Copy out every line below without alteration.

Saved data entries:
☆ ☆ ☆ ☆ ☆
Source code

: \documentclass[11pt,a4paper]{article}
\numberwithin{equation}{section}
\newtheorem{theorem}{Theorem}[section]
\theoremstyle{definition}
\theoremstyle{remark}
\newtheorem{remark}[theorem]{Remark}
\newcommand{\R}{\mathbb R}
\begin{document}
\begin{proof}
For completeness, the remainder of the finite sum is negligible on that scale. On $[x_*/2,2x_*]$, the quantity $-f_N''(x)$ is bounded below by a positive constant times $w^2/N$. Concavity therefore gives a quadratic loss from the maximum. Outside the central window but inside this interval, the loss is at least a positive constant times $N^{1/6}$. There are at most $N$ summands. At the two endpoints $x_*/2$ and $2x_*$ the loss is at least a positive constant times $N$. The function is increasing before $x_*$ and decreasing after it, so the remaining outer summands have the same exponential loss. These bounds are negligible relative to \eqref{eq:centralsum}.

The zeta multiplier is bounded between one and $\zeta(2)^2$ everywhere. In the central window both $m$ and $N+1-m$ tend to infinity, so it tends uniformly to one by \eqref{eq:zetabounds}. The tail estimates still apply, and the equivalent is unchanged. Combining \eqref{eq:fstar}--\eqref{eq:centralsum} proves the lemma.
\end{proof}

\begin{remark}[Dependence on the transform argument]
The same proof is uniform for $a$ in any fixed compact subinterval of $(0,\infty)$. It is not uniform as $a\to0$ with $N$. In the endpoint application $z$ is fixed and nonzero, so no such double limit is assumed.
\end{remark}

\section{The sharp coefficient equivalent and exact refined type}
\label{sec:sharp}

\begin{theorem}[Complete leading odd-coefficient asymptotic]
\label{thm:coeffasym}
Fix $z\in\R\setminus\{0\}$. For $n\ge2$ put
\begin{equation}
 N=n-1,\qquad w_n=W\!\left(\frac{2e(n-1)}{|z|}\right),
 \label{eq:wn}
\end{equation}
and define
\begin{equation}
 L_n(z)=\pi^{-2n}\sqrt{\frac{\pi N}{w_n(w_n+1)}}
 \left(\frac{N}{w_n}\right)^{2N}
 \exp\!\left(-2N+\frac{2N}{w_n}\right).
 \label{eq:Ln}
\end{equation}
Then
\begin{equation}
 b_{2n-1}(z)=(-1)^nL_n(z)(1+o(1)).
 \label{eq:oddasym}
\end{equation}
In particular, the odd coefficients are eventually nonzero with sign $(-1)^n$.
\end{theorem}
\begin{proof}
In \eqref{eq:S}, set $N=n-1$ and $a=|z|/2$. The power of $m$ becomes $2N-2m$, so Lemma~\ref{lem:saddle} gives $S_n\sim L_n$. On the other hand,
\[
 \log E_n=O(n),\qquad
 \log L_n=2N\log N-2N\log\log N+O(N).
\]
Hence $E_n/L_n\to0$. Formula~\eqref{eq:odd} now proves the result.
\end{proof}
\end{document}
☆ ☆ ☆ ☆ ☆
RESPONSE TO THIS TASK:
Source code

: \documentclass[11pt,a4paper]{article}
\numberwithin{equation}{section}
\newtheorem{theorem}{Theorem}[section]
\theoremstyle{definition}
\theoremstyle{remark}
\newtheorem{remark}[theorem]{Remark}
\newcommand{\R}{\mathbb R}
\begin{document}
\begin{proof}
For completeness, the remainder of the finite sum is negligible on that scale. On $[x_*/2,2x_*]$, the quantity $-f_N''(x)$ is bounded below by a positive constant times $w^2/N$. Concavity therefore gives a quadratic loss from the maximum. Outside the central window but inside this interval, the loss is at least a positive constant times $N^{1/6}$. There are at most $N$ summands. At the two endpoints $x_*/2$ and $2x_*$ the loss is at least a positive constant times $N$. The function is increasing before $x_*$ and decreasing after it, so the remaining outer summands have the same exponential loss. These bounds are negligible relative to \eqref{eq:centralsum}.

The zeta multiplier is bounded between one and $\zeta(2)^2$ everywhere. In the central window both $m$ and $N+1-m$ tend to infinity, so it tends uniformly to one by \eqref{eq:zetabounds}. The tail estimates still apply, and the equivalent is unchanged. Combining \eqref{eq:fstar}--\eqref{eq:centralsum} proves the lemma.
\end{proof}

\begin{remark}[Dependence on the transform argument]
The same proof is uniform for $a$ in any fixed compact subinterval of $(0,\infty)$. It is not uniform as $a\to0$ with $N$. In the endpoint application $z$ is fixed and nonzero, so no such double limit is assumed.
\end{remark}

\section{The sharp coefficient equivalent and exact refined type}
\label{sec:sharp}

\begin{theorem}[Complete leading odd-coefficient asymptotic]
\label{thm:coeffasym}
Fix $z\in\R\setminus\{0\}$. For $n\ge2$ put
\begin{equation}
 N=n-1,\qquad w_n=W\!\left(\frac{2e(n-1)}{|z|}\right),
 \label{eq:wn}
\end{equation}
and define
\begin{equation}
 L_n(z)=\pi^{-2n}\sqrt{\frac{\pi N}{w_n(w_n+1)}}
 \left(\frac{N}{w_n}\right)^{2N}
 \exp\!\left(-2N+\frac{2N}{w_n}\right).
 \label{eq:Ln}
\end{equation}
Then
\begin{equation}
 b_{2n-1}(z)=(-1)^nL_n(z)(1+o(1)).
 \label{eq:oddasym}
\end{equation}
In particular, the odd coefficients are eventually nonzero with sign $(-1)^n$.
\end{theorem}
\begin{proof}
In \eqref{eq:S}, set $N=n-1$ and $a=|z|/2$. The power of $m$ becomes $2N-2m$, so Lemma~\ref{lem:saddle} gives $S_n\sim L_n$. On the other hand,
\[
 \log E_n=O(n),\qquad
 \log L_n=2N\log N-2N\log\log N+O(N).
\]
Hence $E_n/L_n\to0$. Formula~\eqref{eq:odd} now proves the result.
\end{proof}
\end{document}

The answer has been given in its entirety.